The first project is to develop Australia’s first artificial intelligence (AI)-enabled mine site rehabilitation system and associated software, run by researcher Dr Kien Nguyen.
The other research project conducted by Dr John Outram will develop new value-added materials from mining waste for use in plastics recycling, water purification, and agriculture.
Nguyen said there were 220,000 hectares of disturbed mine lands across Queensland with an estimated rehabilitating cost of $7.3 billion.
“Our proposed AI-enabled software platform will facilitate faster and more accurate site-specific assessment, and rehabilitation strategies that are theory-proven, site-tailored and progressively adaptive compared to conventional manual practices,” he said.
“The outcomes will contribute to minimising the impact of mining’s footprint on our state’s economy, society, and environment by safely integrating mines back into the landscape.
“The research is applicable to all mine sites that need rehabilitation no matter the location, so there is also an opportunity to export our technology and expertise internationally.”

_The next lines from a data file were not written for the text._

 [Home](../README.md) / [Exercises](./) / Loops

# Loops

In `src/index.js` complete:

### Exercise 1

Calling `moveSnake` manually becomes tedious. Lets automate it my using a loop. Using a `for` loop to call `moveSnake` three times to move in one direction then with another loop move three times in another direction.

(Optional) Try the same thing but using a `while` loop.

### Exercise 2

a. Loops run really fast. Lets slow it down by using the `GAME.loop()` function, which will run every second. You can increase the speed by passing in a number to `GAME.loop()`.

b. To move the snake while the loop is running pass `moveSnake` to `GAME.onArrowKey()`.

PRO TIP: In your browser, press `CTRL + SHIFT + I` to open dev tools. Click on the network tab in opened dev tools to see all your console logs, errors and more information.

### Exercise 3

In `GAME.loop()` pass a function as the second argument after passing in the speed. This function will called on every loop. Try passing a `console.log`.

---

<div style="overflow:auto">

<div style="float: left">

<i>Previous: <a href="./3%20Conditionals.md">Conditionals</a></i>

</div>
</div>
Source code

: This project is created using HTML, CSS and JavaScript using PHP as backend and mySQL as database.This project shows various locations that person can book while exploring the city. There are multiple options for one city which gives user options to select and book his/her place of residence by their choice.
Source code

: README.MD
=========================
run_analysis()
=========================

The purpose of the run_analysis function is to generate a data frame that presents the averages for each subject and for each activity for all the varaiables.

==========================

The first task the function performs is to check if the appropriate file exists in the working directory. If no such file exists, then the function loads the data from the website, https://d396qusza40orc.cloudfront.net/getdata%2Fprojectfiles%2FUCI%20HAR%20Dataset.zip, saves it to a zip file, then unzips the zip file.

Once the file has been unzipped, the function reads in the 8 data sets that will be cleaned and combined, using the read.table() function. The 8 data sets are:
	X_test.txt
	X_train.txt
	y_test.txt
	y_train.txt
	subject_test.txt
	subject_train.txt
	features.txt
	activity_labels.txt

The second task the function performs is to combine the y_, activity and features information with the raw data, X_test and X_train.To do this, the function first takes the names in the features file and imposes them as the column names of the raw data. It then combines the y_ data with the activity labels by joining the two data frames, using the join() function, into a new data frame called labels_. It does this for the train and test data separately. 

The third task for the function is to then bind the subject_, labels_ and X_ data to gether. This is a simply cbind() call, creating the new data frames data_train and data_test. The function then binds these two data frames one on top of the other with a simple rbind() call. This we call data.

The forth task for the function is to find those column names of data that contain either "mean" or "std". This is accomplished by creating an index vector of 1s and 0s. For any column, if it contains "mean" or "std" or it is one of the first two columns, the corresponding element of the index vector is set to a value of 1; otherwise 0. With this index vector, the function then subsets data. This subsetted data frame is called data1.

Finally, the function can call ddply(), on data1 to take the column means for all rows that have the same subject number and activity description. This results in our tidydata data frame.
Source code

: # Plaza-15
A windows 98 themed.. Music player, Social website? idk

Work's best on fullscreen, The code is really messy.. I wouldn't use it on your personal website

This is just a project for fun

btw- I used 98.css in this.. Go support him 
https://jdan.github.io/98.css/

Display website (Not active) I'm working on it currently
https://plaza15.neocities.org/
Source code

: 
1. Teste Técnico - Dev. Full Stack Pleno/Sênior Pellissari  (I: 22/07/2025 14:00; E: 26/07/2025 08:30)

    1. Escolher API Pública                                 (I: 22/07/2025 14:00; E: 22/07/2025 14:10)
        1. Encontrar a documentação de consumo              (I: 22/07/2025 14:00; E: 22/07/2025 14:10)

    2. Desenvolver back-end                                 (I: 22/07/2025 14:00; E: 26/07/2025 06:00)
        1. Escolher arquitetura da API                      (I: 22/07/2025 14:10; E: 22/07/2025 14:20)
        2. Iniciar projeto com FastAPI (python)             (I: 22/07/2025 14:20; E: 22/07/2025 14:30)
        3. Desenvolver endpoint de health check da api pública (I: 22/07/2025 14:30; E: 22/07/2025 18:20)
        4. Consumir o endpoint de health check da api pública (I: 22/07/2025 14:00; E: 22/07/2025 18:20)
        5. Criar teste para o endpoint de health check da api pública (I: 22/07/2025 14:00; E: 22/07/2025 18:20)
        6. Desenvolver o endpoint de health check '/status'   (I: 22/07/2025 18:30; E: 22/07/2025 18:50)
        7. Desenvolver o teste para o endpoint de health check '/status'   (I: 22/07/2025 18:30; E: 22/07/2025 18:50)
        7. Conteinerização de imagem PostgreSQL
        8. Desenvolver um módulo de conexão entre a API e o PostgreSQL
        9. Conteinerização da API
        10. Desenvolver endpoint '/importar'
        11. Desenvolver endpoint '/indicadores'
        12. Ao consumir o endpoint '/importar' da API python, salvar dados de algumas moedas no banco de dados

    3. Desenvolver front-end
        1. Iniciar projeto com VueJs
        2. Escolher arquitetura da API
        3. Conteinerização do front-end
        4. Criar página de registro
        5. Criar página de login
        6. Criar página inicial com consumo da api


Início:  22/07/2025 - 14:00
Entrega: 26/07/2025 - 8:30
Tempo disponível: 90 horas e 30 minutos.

Nguyen will lead a team of experts in AI and machine learning, ecological and environmental management to develop advanced computer vision and machine learning techniques in partnership with ecological engineering company, Verterra, working closely with the Office of the Queensland Mine Rehabilitation Commissioner.
Outram will focus on transforming mineral mining waste into valuable products for industrial uses, in partnership with the Environmental Development Group, Synbio, and a Queensland vertical farming company.
“The waste material is considered low-value, so we are looking to develop ‘recipes’ that convert it to improved materials as part of the formation process, to produce customisable end-products suitable for use in industrial reactors, vessels, and columns,” Outram said.
The project will use the waste stream from a Queensland exploration site to determine the value proposition of new advanced materials as saleable commodities.
Both three-year projects will commence in 2022 and are expected to create regional and rural jobs.